*DIRECTIONS FOR THIS TASK*. Copy out every line holding the string "over" from the records below.

*GIVEN DATA*.

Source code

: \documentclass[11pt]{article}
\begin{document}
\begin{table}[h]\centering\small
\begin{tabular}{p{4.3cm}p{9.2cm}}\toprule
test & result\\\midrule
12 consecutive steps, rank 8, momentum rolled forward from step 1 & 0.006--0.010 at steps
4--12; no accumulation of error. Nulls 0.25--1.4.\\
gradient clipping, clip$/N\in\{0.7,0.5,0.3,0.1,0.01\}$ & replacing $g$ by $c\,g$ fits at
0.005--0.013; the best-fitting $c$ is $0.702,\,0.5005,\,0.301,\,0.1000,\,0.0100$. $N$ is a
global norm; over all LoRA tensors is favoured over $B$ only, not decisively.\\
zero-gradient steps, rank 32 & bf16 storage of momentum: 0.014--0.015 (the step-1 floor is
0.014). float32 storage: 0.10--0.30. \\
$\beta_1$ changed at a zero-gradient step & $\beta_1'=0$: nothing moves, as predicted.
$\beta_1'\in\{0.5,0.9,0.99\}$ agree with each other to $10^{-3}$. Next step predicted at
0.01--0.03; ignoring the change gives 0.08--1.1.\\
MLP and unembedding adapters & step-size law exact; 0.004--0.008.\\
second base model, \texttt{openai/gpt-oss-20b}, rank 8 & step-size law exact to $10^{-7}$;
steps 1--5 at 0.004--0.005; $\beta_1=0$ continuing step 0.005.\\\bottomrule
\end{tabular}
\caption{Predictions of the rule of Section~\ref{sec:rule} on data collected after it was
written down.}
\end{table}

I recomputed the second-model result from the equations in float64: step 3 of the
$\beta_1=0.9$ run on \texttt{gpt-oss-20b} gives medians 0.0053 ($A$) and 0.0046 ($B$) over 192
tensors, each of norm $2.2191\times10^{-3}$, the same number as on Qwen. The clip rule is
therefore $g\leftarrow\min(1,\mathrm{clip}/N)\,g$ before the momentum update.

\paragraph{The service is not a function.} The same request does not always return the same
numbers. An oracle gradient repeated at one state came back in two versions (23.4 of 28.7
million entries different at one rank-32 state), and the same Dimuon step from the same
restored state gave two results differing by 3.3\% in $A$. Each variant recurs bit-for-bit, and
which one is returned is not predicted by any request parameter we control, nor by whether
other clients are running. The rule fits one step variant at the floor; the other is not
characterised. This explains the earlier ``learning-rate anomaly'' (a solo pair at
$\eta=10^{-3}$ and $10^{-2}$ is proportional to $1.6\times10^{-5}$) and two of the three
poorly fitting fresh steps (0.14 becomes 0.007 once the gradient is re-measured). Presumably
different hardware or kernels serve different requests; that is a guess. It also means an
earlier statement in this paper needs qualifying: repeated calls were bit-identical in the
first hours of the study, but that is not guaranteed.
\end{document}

*RESPONSE BELOW*.
global norm; over all LoRA tensors is favoured over $B$ only, not decisively.\\
$\beta_1=0.9$ run on \texttt{gpt-oss-20b} gives medians 0.0053 ($A$) and 0.0046 ($B$) over 192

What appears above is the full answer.